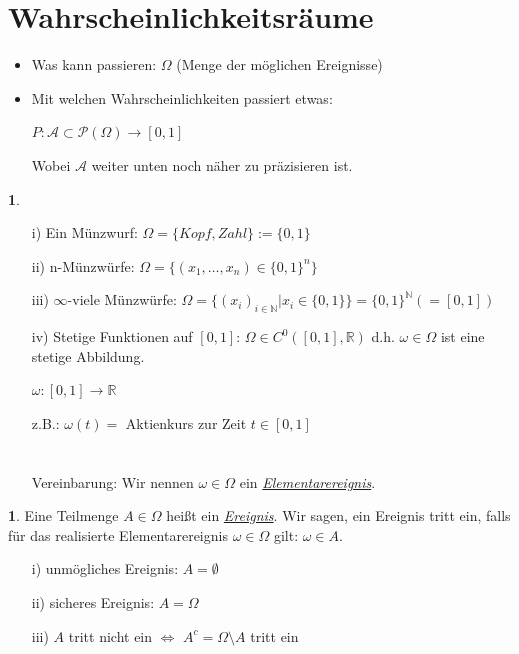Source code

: \documentclass[10pt,a4paper]{report}
\numberwithin{equation}{section}
\numberwithin{figure}{section}
\theoremstyle{plain}
\theoremstyle{definition}
\newtheorem{defn}[thm]{\protect\definitionname}
\newtheorem{example}[thm]{\protect\examplename}
\theoremstyle{remark}
\theoremstyle{plain}
\providecommand{\definitionname}{Definition}
\providecommand{\examplename}{Beispiel}
\newcommand{\1}{ \mathbb{1} } %
\begin{document}
\section{Wahrscheinlichkeitsräume}
\label{sec:wraeume}
\begin{itemize}
\item Was kann passieren: $\Omega$ (Menge der möglichen Ereignisse)
\item Mit welchen Wahrscheinlichkeiten passiert etwas:
  \begin{center}
    $P: \mathcal{A} \subset \mathcal{P}(\Omega) \rightarrow [0,1]$
  \end{center}
  Wobei $\mathcal{A}$ weiter unten noch näher zu präzisieren ist.
\end{itemize}
\begin{example}
  \begin{itemize}
  \item[i)] Ein Münzwurf: $\Omega=\{Kopf, Zahl\}:=\{0,1\}$
  \item[ii)] n-Münzwürfe: $\Omega=\{(x_1,\dots,x_n) \in \{0,1\}^n\}$
  \item[iii)] $\infty$-viele Münzwürfe: $\Omega=\{(x_i)_{i\in \mathbb{N}}|x_i \in \{0,1\}\}=\{0,1\}^\mathbb{N}(=[0,1])$
  \item[iv)] Stetige Funktionen auf $[0,1]$: $\Omega \in
    C^0([0,1],\mathbb{R})$ d.h. $\omega \in \Omega$ ist eine stetige Abbildung.
    \begin{center}
      $\omega: [0,1] \rightarrow \mathbb{R}$
    \end{center}
    z.B.: $\omega(t)=$ Aktienkurs zur Zeit $t \in [0,1]$\\\\\\
    Vereinbarung: Wir nennen $\omega \in \Omega$ ein \underline{\textit{Elementarereignis}}.
  \end{itemize}
\end{example}
\begin{defn} %
  Eine Teilmenge $A \in \Omega$ heißt ein \underline{\textit{Ereignis}}. 
  Wir sagen, ein Ereignis tritt ein, falls für das realisierte Elementarereignis $\omega \in \Omega$ gilt: $\omega \in A$.
  \begin{itemize}
  \item[i)] unmögliches Ereignis: $A=\emptyset$
  \item[ii)] sicheres Ereignis: $A=\Omega$
  \item[iii)] $A$ tritt nicht ein $\Leftrightarrow$ $A^c=\Omega\setminus A$ tritt ein 
  \end{itemize}
\end{defn}
\end{document}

◆ WORK TO BE COMPLETED ◆
Go line by line through the data, copying each one that contains the word "center".

◆ TASK SOLUTION ◆
  \begin{center}
  \end{center}
    \begin{center}
    \end{center}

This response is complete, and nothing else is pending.